A few months ago, OLYMPE, the network for francophone feminist studies in international law and relations, published its first collective opus. Entitled Féminisme(s) et droit international. Études du réseau Olympe (Éd. de la Société de Législation Comparée), this volume brings together, under the co-direction of Emmanuelle Tourme Jouannet, Laurence Burgorgue-Larsen, Horatia Muir Watt and Hélène Ruiz Fabri, 14 chapters providing a valuable first overview of the state of feminist research in international law and international relations in French. All in all, a great addition to the critical canon of international law in French. As an important side note, OLYMPE is already preparing a call for a second volume on LGBTQIA/Queer approaches to international law. Said call should be issued in a few issues; stay tuned!
For the non-French speakers and the impatient readers, here follows a summary of the book. Rather eclectic in their focus, its 14 chapters revolve around a historical, a theoretical and a thematic perspective and are preceded by a critical introduction of the painting chosen as a cover for the book (Bérénice K. Schramm, “(Re)voir Phryné devant l’aréopage de Jean-Léon Gérôme (1861)”) and followed by an epilog powerfully recounting from a feminist perspective the experience of a refugee law officer on duty and in office, shedding light on the problematic contradictions that humanitarianism and international law, as male dominated discursive and physical spaces, produce for women in particular (Anne Charlotte Martineau, “Odysée d’une toubabou”).
For those interested in historical developments, the book includes four chapters providing original accounts onf the absence and presence of women as objects, subjects and practitioners of the discipline in the past.
Charalambos Apostolodis, “Le marxisme et la cause féminine” – While the official Marxist dogma, and the texts it is build upon do not address the question of women’s oppression per se, it has undoubtedly contributed to the struggle for their emancipation.
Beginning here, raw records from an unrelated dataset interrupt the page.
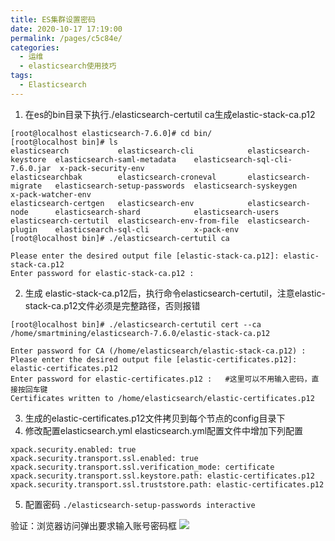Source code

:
 ```yaml
---
title: ES集群设置密码
date: 2020-10-17 17:19:00
permalink: /pages/c5c84e/
categories:
  - 运维
  - elasticsearch使用技巧
tags:
  - Elasticsearch
---
```

 1. 在es的bin目录下执行./elasticsearch-certutil ca生成elastic-stack-ca.p12
```shell
[root@localhost elasticsearch-7.6.0]# cd bin/
[root@localhost bin]# ls
elasticsearch           elasticsearch-cli            elasticsearch-keystore  elasticsearch-saml-metadata    elasticsearch-sql-cli-7.6.0.jar  x-pack-security-env
elasticsearchbak        elasticsearch-croneval       elasticsearch-migrate   elasticsearch-setup-passwords  elasticsearch-syskeygen          x-pack-watcher-env
elasticsearch-certgen   elasticsearch-env            elasticsearch-node      elasticsearch-shard            elasticsearch-users
elasticsearch-certutil  elasticsearch-env-from-file  elasticsearch-plugin    elasticsearch-sql-cli          x-pack-env
[root@localhost bin]# ./elasticsearch-certutil ca
```
```shell
Please enter the desired output file [elastic-stack-ca.p12]: elastic-stack-ca.p12
Enter password for elastic-stack-ca.p12 :
```
2. 生成 elastic-stack-ca.p12后，执行命令elasticsearch-certutil，注意elastic-stack-ca.p12文件必须是完整路径，否则报错
```shell
[root@localhost bin]# ./elasticsearch-certutil cert --ca /home/smartmining/elasticsearch-7.6.0/elastic-stack-ca.p12

Enter password for CA (/home/elasticsearch/elastic-stack-ca.p12) : 
Please enter the desired output file [elastic-certificates.p12]: elastic-certificates.p12
Enter password for elastic-certificates.p12 :   #这里可以不用输入密码，直接按回车键
Certificates written to /home/elasticsearch/elastic-certificates.p12
```

3. 生成的elastic-certificates.p12文件拷贝到每个节点的config目录下
4. 修改配置elasticsearch.yml
elasticsearch.yml配置文件中增加下列配置
```shell
xpack.security.enabled: true
xpack.security.transport.ssl.enabled: true
xpack.security.transport.ssl.verification_mode: certificate
xpack.security.transport.ssl.keystore.path: elastic-certificates.p12
xpack.security.transport.ssl.truststore.path: elastic-certificates.p12
```
5. 配置密码
`./elasticsearch-setup-passwords interactive`

验证：浏览器访问弹出要求输入账号密码框
![](https://cdn.jsdelivr.net/gh/summerking1/image@main/74.png)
The German author’s writings do not showcase any genuine exploration of the origin of what some Marxist women have called “women’s enslavement”. Creative analysis of some of his less known texts regarding human alienation could however lead to a renewal of Marxist feminisms.
Martin Gallié and Maxine Visotzky-Charlebois, “Le droit des femmes tel qu’il a été enseigné par les Pères fondateurs du droit international public et leurs héritiers. Notes de lecture sur les ouvrages et les manuels du XVIe au XXIe siècle” – Examining international law seminal texts and textbooks published in the past five hundred years, this chapter seeks to understand the place of women in the discipline’s foundational writings. While old texts tend to rely on a categorization and hierarchy-ridden view of the relationship between men and women, “modern” texts only focus on discriminations and often displace them outside of the Global North. All in all, while critical approaches to international law today insist on the importance of the women/gender question, they however fail to address it outside of the realms of sexual violence or economic inequalities, missing the bigger question of gender domination.
Dominique Gaurier, “Quelle place faite aux femmes dans l’ordre international de l’Antiquité et du début de l’époque moderne” – Women are often more absent from historiographies than histories themselves. Present in politics as well as in a number of seminal texts of international law although with a rather limited agency, women have played various roles in the international order in Europe, from the Antiquity to the start of the XXth century. In addition to providing a much needed account of their presence in writings by men, the chapter focuses on 4 specific European feminist figures and their achievements over the past 250 years: Olympe de Gouges, the Suffragettes, Louise Michel and Florence Nightingale.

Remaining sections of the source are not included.